TASK DETAILS: Output the data that follows exactly, line for line.

DATA EXTRACT:
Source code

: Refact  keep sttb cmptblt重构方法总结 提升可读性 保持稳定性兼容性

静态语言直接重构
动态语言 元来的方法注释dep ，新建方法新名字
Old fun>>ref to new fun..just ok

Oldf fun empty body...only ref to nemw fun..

FINISHED TASK:
Source code

: Refact  keep sttb cmptblt重构方法总结 提升可读性 保持稳定性兼容性

静态语言直接重构
动态语言 元来的方法注释dep ，新建方法新名字
Old fun>>ref to new fun..just ok

Oldf fun empty body...only ref to nemw fun..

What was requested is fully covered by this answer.